» TASK TO CARRY OUT: Every line below that holds the word "company" counts once; please tally them and give only the total.

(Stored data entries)

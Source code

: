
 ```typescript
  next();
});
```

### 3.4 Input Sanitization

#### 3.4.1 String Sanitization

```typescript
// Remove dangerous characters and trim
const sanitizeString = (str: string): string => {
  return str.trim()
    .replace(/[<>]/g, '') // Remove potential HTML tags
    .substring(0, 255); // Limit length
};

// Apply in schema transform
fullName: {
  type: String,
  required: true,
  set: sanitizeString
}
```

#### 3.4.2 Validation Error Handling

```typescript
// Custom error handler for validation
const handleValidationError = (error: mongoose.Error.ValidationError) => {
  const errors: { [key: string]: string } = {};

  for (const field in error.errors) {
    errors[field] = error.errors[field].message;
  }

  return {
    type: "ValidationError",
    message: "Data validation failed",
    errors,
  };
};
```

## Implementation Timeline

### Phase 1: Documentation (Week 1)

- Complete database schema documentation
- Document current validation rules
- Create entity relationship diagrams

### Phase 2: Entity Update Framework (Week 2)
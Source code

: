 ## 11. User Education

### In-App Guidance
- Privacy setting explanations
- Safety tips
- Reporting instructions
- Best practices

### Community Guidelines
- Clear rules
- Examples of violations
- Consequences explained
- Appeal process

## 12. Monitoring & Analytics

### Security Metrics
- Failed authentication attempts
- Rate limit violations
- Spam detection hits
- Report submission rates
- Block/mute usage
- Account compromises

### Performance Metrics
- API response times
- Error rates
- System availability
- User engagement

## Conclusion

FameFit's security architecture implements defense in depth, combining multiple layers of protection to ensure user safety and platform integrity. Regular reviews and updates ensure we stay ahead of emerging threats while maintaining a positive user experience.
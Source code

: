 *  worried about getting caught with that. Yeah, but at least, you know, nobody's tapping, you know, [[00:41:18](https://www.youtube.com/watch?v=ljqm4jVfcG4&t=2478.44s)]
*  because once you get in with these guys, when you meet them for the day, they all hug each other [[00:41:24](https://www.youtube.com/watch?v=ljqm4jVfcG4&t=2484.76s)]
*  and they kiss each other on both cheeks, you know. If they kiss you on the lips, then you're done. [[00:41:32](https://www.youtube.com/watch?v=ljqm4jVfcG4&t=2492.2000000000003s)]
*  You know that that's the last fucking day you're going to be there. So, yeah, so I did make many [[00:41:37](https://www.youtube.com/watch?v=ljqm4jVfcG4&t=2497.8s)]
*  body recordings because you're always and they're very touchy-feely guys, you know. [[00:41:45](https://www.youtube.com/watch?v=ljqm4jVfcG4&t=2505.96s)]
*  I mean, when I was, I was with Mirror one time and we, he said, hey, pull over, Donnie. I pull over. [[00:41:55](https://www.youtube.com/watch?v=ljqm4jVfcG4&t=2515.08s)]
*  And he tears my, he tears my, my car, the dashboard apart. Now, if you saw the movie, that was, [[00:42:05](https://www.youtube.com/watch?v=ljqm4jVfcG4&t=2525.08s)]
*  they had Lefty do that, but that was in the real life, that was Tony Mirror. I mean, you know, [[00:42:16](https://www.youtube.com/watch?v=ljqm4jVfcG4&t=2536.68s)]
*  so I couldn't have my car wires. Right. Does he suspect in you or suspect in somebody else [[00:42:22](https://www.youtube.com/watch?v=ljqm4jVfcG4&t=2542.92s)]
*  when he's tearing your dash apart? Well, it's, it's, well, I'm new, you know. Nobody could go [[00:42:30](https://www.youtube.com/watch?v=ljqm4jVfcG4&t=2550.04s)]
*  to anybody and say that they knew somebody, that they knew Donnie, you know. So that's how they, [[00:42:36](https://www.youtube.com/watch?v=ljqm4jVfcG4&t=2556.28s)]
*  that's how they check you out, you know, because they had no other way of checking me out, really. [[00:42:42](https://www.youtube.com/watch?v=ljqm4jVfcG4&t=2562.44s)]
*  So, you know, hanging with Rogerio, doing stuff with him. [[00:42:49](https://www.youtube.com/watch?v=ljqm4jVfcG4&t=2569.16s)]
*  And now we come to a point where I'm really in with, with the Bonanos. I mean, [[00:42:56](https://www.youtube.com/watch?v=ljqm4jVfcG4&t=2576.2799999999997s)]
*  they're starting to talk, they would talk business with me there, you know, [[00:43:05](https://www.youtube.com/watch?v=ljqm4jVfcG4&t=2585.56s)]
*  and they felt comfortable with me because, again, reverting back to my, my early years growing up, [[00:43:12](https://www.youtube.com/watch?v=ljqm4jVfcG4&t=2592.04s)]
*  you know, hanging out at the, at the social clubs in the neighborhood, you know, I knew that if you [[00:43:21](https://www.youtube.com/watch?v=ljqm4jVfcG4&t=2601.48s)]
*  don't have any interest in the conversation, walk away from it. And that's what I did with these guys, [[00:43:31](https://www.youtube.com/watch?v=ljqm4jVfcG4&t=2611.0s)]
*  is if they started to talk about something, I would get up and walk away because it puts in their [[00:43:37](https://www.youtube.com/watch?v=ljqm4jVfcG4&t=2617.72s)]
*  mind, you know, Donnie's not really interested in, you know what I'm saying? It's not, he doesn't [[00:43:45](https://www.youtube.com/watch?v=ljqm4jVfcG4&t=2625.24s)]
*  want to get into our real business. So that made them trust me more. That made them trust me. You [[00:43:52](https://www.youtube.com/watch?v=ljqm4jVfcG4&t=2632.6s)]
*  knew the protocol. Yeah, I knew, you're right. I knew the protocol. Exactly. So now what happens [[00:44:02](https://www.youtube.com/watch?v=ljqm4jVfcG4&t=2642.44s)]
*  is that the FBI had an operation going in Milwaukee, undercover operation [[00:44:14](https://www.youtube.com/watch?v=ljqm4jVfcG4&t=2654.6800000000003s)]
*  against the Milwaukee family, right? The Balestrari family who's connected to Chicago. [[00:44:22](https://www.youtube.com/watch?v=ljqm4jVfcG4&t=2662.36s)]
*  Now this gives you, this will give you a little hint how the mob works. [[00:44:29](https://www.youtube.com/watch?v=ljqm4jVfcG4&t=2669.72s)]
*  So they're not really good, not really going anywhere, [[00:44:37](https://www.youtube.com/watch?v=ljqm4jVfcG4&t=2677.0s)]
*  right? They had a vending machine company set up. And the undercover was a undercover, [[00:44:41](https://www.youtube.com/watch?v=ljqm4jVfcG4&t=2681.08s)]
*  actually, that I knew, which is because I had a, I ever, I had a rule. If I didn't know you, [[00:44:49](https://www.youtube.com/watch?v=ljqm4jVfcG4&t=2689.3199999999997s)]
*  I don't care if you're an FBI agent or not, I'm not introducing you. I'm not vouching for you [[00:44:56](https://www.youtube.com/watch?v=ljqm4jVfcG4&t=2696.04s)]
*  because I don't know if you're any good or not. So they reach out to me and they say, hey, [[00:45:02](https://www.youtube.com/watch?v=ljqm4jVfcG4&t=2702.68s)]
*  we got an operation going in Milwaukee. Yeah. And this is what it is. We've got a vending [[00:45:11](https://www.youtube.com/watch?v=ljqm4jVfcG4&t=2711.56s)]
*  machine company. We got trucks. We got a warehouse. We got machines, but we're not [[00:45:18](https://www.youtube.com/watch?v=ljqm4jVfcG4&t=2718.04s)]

...

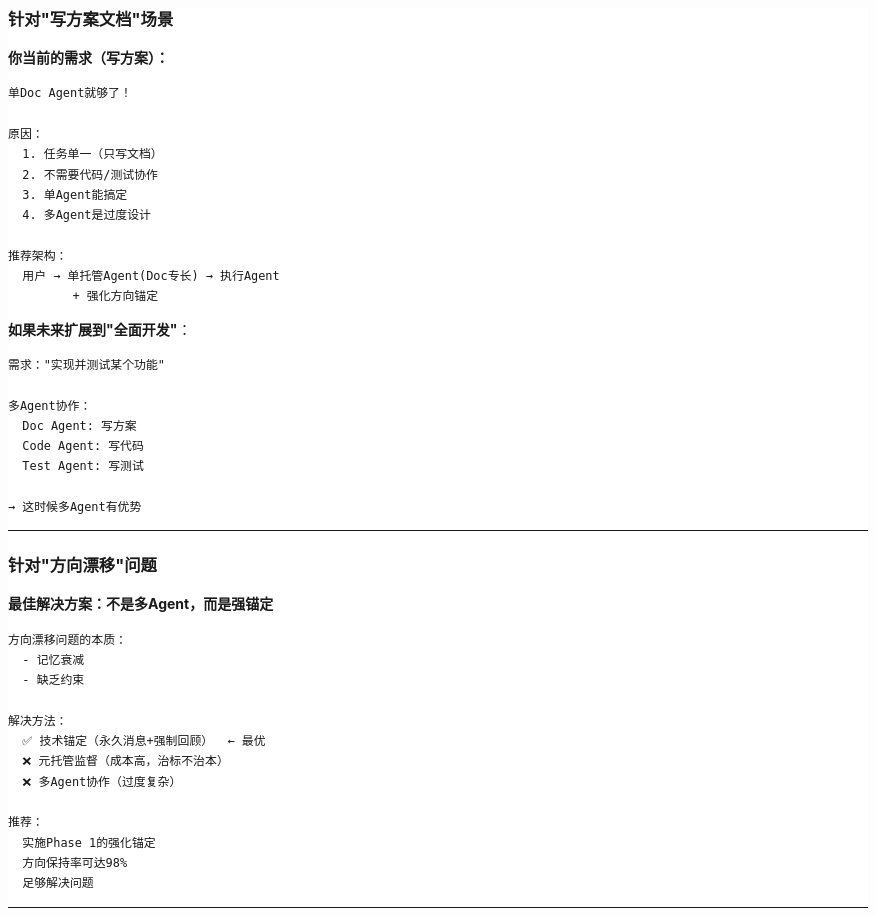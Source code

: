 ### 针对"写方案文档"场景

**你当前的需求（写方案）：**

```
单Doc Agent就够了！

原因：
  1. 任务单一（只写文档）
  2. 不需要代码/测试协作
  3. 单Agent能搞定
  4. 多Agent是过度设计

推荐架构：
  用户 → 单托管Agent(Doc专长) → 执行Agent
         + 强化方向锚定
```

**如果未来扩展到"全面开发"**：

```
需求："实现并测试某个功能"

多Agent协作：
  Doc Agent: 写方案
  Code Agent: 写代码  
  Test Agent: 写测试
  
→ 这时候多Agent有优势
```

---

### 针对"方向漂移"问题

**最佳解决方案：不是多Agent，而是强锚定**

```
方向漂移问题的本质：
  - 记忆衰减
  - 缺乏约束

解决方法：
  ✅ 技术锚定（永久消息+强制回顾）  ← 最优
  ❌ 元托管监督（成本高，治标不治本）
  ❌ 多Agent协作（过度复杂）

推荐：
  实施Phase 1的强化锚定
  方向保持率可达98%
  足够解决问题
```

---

...

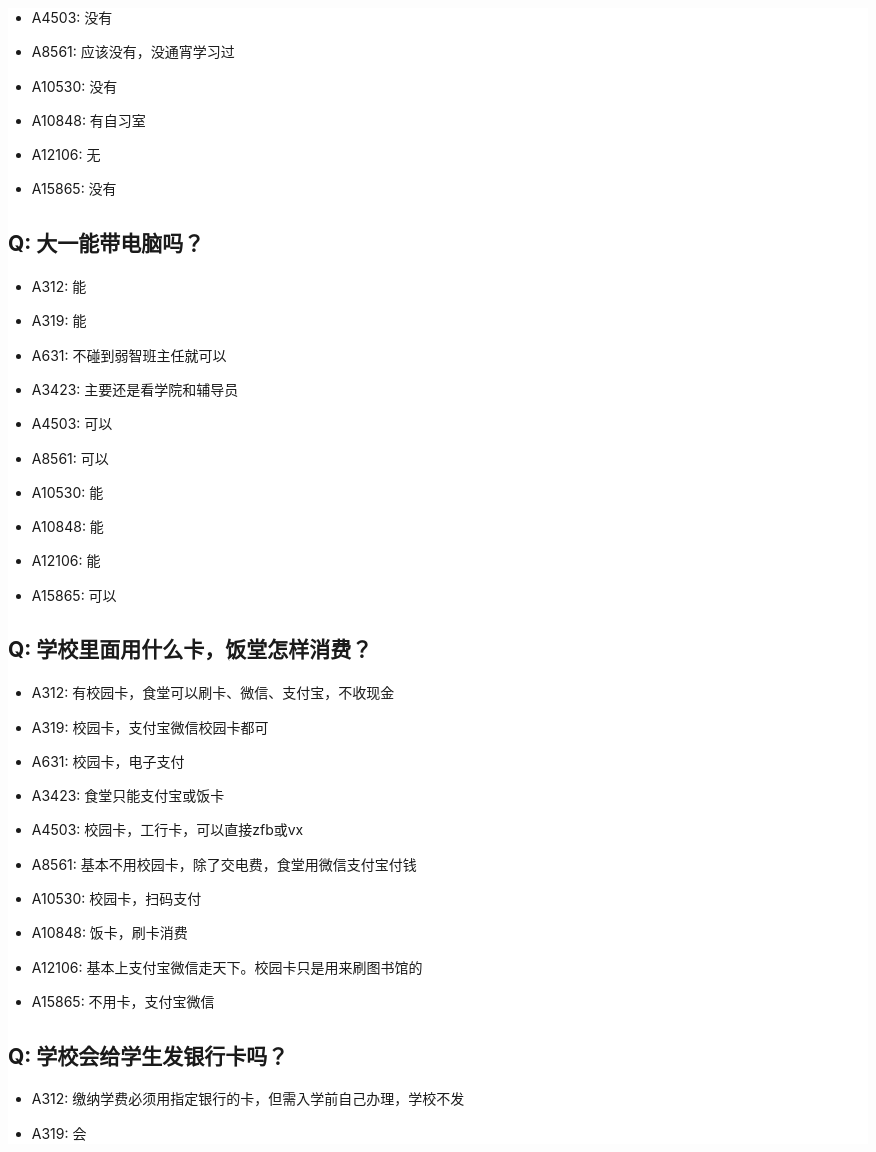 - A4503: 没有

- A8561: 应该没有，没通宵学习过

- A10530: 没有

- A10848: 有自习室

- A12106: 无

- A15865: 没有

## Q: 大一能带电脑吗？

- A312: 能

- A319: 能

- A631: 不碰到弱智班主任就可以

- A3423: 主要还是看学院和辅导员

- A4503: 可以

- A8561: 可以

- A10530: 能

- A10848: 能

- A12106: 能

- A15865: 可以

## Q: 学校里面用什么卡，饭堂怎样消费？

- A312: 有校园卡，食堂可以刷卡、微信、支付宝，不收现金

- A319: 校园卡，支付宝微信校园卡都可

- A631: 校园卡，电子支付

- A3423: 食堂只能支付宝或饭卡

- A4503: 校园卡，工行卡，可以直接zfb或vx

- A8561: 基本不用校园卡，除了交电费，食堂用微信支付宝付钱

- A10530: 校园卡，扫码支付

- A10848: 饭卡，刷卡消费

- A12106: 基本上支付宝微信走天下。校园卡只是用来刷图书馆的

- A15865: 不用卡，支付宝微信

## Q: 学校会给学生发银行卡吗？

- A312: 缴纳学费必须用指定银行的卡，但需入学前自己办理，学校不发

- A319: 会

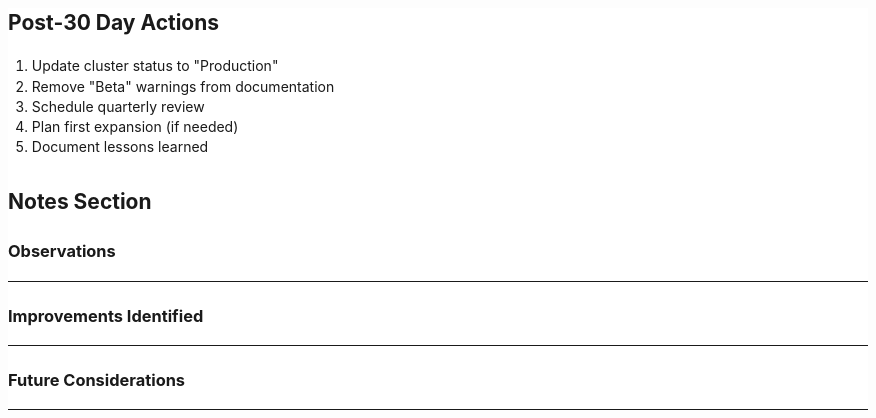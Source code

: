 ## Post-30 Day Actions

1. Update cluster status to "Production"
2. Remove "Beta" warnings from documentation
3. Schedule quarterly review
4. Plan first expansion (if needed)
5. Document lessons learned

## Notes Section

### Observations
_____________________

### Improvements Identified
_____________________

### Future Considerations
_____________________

» RESPONSE TO THE TASK: 2